(Given records begins)

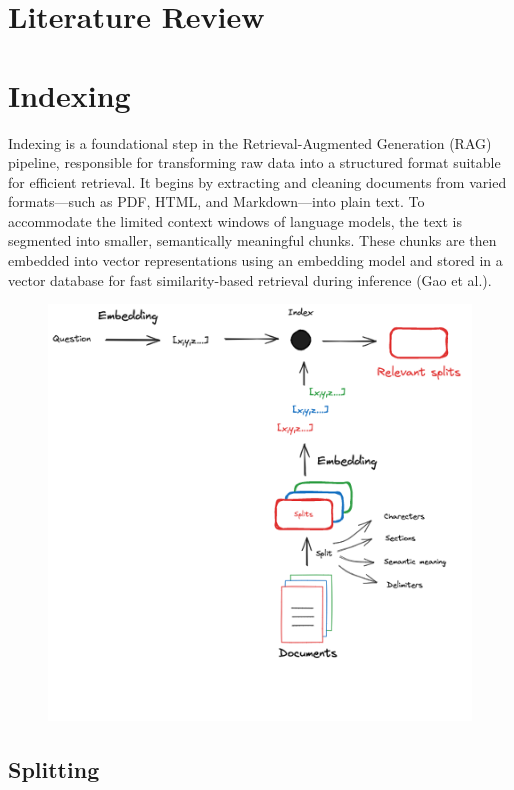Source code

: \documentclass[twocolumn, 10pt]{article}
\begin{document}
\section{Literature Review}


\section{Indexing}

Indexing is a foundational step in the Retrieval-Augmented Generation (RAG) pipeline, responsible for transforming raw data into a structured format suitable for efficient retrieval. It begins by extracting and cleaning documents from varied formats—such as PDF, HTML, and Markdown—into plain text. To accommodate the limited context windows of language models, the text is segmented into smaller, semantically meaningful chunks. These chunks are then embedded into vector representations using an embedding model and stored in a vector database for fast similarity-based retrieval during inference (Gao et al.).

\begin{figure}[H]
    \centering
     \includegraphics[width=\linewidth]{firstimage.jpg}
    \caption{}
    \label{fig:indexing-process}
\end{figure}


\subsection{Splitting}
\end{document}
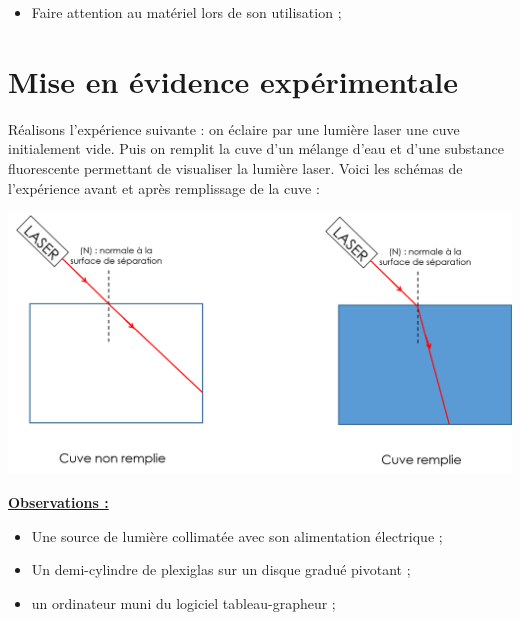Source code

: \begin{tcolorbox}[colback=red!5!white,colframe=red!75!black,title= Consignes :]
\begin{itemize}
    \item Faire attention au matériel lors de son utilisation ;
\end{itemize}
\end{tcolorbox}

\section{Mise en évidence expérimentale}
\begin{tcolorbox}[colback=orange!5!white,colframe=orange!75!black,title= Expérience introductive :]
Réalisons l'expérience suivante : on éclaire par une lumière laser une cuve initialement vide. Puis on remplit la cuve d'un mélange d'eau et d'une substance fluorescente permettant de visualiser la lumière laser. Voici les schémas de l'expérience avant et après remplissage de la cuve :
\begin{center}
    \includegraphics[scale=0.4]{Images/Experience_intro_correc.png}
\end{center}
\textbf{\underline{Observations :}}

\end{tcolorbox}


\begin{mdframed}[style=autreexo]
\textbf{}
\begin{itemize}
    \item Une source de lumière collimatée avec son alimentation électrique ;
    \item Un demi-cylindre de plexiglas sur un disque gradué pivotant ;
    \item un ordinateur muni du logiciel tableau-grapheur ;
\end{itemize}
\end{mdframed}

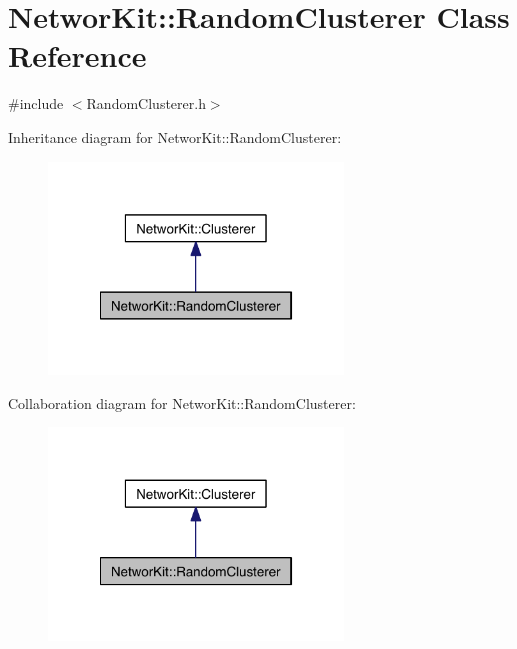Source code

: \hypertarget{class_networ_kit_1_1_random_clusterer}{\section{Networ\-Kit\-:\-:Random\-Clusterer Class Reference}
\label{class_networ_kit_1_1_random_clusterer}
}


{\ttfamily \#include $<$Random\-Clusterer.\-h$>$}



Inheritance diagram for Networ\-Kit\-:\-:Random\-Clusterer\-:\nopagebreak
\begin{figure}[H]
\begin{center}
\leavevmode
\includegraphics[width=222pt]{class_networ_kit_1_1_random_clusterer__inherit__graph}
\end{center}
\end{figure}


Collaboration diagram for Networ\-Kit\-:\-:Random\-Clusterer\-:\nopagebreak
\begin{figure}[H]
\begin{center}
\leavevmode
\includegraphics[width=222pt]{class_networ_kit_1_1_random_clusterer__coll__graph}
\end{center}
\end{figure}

(Given records ends)

Each record should be given again exactly, with no picture carried over.

◆ Completed task ◆
Source code

: \documentclass[twocolumn, 10pt]{article}
\begin{document}
\section{Literature Review}


\section{Indexing}

Indexing is a foundational step in the Retrieval-Augmented Generation (RAG) pipeline, responsible for transforming raw data into a structured format suitable for efficient retrieval. It begins by extracting and cleaning documents from varied formats—such as PDF, HTML, and Markdown—into plain text. To accommodate the limited context windows of language models, the text is segmented into smaller, semantically meaningful chunks. These chunks are then embedded into vector representations using an embedding model and stored in a vector database for fast similarity-based retrieval during inference (Gao et al.).

\begin{figure}[H]
    \centering
     \includegraphics[width=\linewidth]{firstimage.jpg}
    \caption{}
    \label{fig:indexing-process}
\end{figure}


\subsection{Splitting}
\end{document}
Source code

: \begin{tcolorbox}[colback=red!5!white,colframe=red!75!black,title= Consignes :]
\begin{itemize}
    \item Faire attention au matériel lors de son utilisation ;
\end{itemize}
\end{tcolorbox}

\section{Mise en évidence expérimentale}
\begin{tcolorbox}[colback=orange!5!white,colframe=orange!75!black,title= Expérience introductive :]
Réalisons l'expérience suivante : on éclaire par une lumière laser une cuve initialement vide. Puis on remplit la cuve d'un mélange d'eau et d'une substance fluorescente permettant de visualiser la lumière laser. Voici les schémas de l'expérience avant et après remplissage de la cuve :
\begin{center}
    \includegraphics[scale=0.4]{Images/Experience_intro_correc.png}
\end{center}
\textbf{\underline{Observations :}}

\end{tcolorbox}


\begin{mdframed}[style=autreexo]
\textbf{}
\begin{itemize}
    \item Une source de lumière collimatée avec son alimentation électrique ;
    \item Un demi-cylindre de plexiglas sur un disque gradué pivotant ;
    \item un ordinateur muni du logiciel tableau-grapheur ;
\end{itemize}
\end{mdframed}

Source code

: \hypertarget{class_networ_kit_1_1_random_clusterer}{\section{Networ\-Kit\-:\-:Random\-Clusterer Class Reference}
\label{class_networ_kit_1_1_random_clusterer}
}


{\ttfamily \#include $<$Random\-Clusterer.\-h$>$}



Inheritance diagram for Networ\-Kit\-:\-:Random\-Clusterer\-:\nopagebreak
\begin{figure}[H]
\begin{center}
\leavevmode
\includegraphics[width=222pt]{class_networ_kit_1_1_random_clusterer__inherit__graph}
\end{center}
\end{figure}


Collaboration diagram for Networ\-Kit\-:\-:Random\-Clusterer\-:\nopagebreak
\begin{figure}[H]
\begin{center}
\leavevmode
\includegraphics[width=222pt]{class_networ_kit_1_1_random_clusterer__coll__graph}
\end{center}
\end{figure}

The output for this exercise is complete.